OPINION OF THE COURT
Appellant commenced this suit November 21, 1927, upon a policy of insurance dated February 3, 1925, for a fire loss occurring December 24, 1925. Verdict was for the appellee, directed by the court upon the ground that the action was barred by the policy provision that no suit should be sustainable unless commenced within twelve months next after the fire.
Appellant contends that the court erred in thus directing the verdict. He relies upon 1929 Comp., § 83-110, providing that, “for the purposes herein contemplated” (that is, for the purpose of computing limitations), a new suit commenced within six months after a former suit has failed, for any reason except negligence in prosecution, shall be deemed- a continuance of the first. The fact relied upon is that he had sued on this policy in the *382federal court May 5, 1926, and that that suit had been dismissed November 21, 1927, for lack of jurisdiction.
Appellant admits that under the authorities 1929 Comp., § 83-110, would not be applicable if the limitation relied upon was merely contractual. He contends, however, that the twelve months’ limitation in insurance policies is really statutory, since section 66 of our 1925 Insurance Code (1929 Comp., § 71-166) prohibits issuance of any other than the New York standard policy which contains this limitation on suit.
It will be noted that 1929 Comp., § 71-166, was enacted after issuance of the policy in question and before the loss. Upon this fact appellant bases two contentions, both of which he supports by authority. First, that it is not an impairment of the obligation of the contract to extend the limitation period after issuance of the policy but before the loss; and, second, that it has been generally held that the effect of such provisions as our section 71-166 is to render statutory what would otherwise have been merely a contractual limitation.
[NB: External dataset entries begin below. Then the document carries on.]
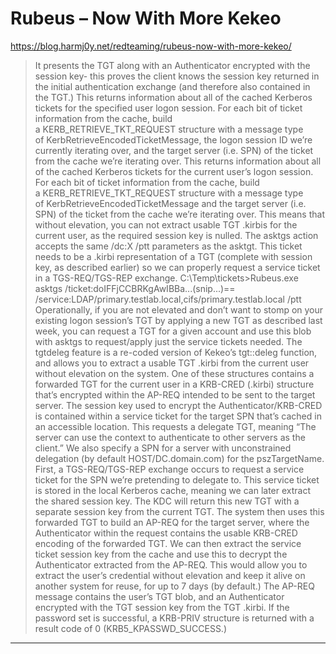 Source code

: # Rubeus – Now With More Kekeo

https://blog.harmj0y.net/redteaming/rubeus-now-with-more-kekeo/
<blockquote>
It presents the TGT along with an Authenticator encrypted with the session key- this proves the client knows the session key returned in the initial authentication exchange (and therefore also contained in the TGT.) This returns information about all of the cached Kerberos tickets for the specified user logon session. For each bit of ticket information from the cache, build a KERB_RETRIEVE_TKT_REQUEST structure with a message type of KerbRetrieveEncodedTicketMessage, the logon session ID we’re currently iterating over, and the target server (i.e. SPN) of the ticket from the cache we’re iterating over. This returns information about all of the cached Kerberos tickets for the current user’s logon session. For each bit of ticket information from the cache, build a KERB_RETRIEVE_TKT_REQUEST structure with a message type of KerbRetrieveEncodedTicketMessage and the target server (i.e. SPN) of the ticket from the cache we’re iterating over. This means that without elevation, you can not extract usable TGT .kirbis for the current user, as the required session key is nulled. The asktgs action accepts the same /dc:X /ptt parameters as the asktgt. This ticket needs to be a .kirbi representation of a TGT (complete with session key, as described earlier) so we can properly request a service ticket in a TGS-REQ/TGS-REP exchange. C:\Temp\tickets>Rubeus.exe asktgs /ticket:doIFFjCCBRKgAwIBBa...(snip...)== /service:LDAP/primary.testlab.local,cifs/primary.testlab.local /ptt Operationally, if you are not elevated and don’t want to stomp on your existing logon session’s TGT by applying a new TGT as described last week, you can request a TGT for a given account and use this blob with asktgs to request/apply just the service tickets needed. The tgtdeleg feature is a re-coded version of Kekeo’s tgt::deleg function, and allows you to extract a usable TGT .kirbi from the current user without elevation on the system. One of these structures contains a forwarded TGT for the current user in a KRB-CRED (.kirbi) structure that’s encrypted within the AP-REQ intended to be sent to the target server. The session key used to encrypt the Authenticator/KRB-CRED is contained within a service ticket for the target SPN that’s cached in an accessible location. This requests a delegate TGT, meaning “The server can use the context to authenticate to other servers as the client.” We also specify a SPN for a server with unconstrained delegation (by default HOST/DC.domain.com) for the pszTargetName. First, a TGS-REQ/TGS-REP exchange occurs to request a service ticket for the SPN we’re pretending to delegate to. This service ticket is stored in the local Kerberos cache, meaning we can later extract the shared session key. The KDC will return this new TGT with a separate session key from the current TGT. The system then uses this forwarded TGT to build an AP-REQ for the target server, where the Authenticator within the request contains the usable KRB-CRED encoding of the forwarded TGT. We can then extract the service ticket session key from the cache and use this to decrypt the Authenticator extracted from the AP-REQ. This would allow you to extract the user’s credential without elevation and keep it alive on another system for reuse, for up to 7 days (by default.) The AP-REQ message contains the user’s TGT blob, and an Authenticator encrypted with the TGT session key from the TGT .kirbi. If the password set is successful, a KRB-PRIV structure is returned with a result code of 0 (KRB5_KPASSWD_SUCCESS.)
</blockquote>

---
The necessity of deciding these questions is precluded, however, by the terms of the section itself. The issuance of other forms of policy is prohibited only after January 1, 1926. It seems plain, therefore, that, whatever may have been the legislative power, it was not its intent, as to policies issued prior to January 1, 1926, to interfere with the existing contractual limitations.
Appellant also contends that the court erred in excluding evidence. As a witness he had testified to a meeting with a representative of the insured. He was then asked by his counsel what the representative “said, if anything, in reference to this controversy about the adjustment of this fire loss.” The date of the alleged meeting being more than twelve months after the fire, counsel for appellee objected to any testimony tending to prove a waiver after the period of redemption had expired, and the objection was sustained. Appellant made no offer of proof, and we have no means of knowing whether the answer, if competent, would have been material. Hence, we cannot pass upon the merits of the contention. State *383v. Stewart, 30 N. M. 227, 231 P. 692. Diamond X Land & Cattle Co. v. Director General, 27 N. M. 675, 205 P. 267.
The judgment will be affirmed, and the cause remanded.
It is so ordered.
SADLER and HUDSPETH, JJ., concur.
BICKLEY, C. J., and PARKER, J., did not participate.